Israel was doomed to fail in their attempt to remove the curse from Canaan, because they had an insufficient anointing with which to do the job. They had a Passover anointing, because the entire nation had accepted that feast the night before leaving Egypt. But at Horeb, they ran away from God at Pentecost, when God spoke the Ten Commandments audibly (Ex. 20:18-21).
Then, because they lacked the Pentecostal anointing and refused to hear His voice, they did not have the faith to enter Canaan at the appointed time—i.e., the 50th Jubilee from Adam (Num. 13). Hence, their limited anointing was insufficient even to remove the curse from Canaan. In fact, they violated the law so much that they themselves eventually came under the curse of the law even as the Canaanites. So God removed them from the land for the same reason that He had removed the Canaanites earlier.
In the New Testament, Jesus (Joshua) came a second time to fulfill the Melchizedek type. He was the lawful King, the inheritor of the throne of Jerusalem. But He was rejected and His disciples dispersed, in order to enlarge the story and bring it into its proper world-wide setting.
The disciples of Jesus received the greater anointing of Pentecost in order to empower them to “baptize all nations.” No longer was the Kingdom pattern limited to a sliver of land, but now God was about to express Isaiah's truth, “the God of the whole earth shall He be called” (Isaiah 54:5). The people's narrow view that Yahweh was merely a local deity was shattered. The view that Yahweh was merely the God of Israel and Judah was shattered. For the first time God was seen clearly as the Creator and Owner of the entire earth.
Unfortunately, Pentecost turned out to be insufficient as well. The type of King Saul, crowned on Pentecost (1 Sam. 12:17), proved to be accurate. Paul tells us that Pentecost gave us only an “earnest” of the Spirit (2 Cor. 1:22; 5:5; Eph. 1:14), and this was not enough to complete the work.
But there is a third and final feast that is coming.
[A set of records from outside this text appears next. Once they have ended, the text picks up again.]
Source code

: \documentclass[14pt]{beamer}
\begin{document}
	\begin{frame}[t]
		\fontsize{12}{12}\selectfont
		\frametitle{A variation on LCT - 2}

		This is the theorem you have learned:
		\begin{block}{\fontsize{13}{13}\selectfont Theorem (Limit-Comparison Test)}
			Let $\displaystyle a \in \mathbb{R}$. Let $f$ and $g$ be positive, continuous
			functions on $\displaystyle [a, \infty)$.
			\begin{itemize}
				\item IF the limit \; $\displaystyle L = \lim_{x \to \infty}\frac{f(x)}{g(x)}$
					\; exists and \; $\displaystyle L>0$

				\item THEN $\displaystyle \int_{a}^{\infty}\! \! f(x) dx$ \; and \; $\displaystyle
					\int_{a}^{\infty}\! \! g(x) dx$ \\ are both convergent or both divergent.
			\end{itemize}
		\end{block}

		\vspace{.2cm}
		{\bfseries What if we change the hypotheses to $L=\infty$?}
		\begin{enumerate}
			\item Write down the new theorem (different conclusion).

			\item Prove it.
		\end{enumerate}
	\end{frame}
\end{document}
It is the feast of Tabernacles, by which “you may be filled up to all the fullness of God” (Eph. 3:19). By this greater empower-ment, the overcomers will indeed complete the work of removing the curse, not only from Canaan, but from the entire earth. The curse from Adam (Gen. 3:17) will be removed, and in the end, all things will be put back under the feet (rule) of Jesus Christ, the lawful Heir of all things.
The meek will inherit the earth as joint-heirs with Christ.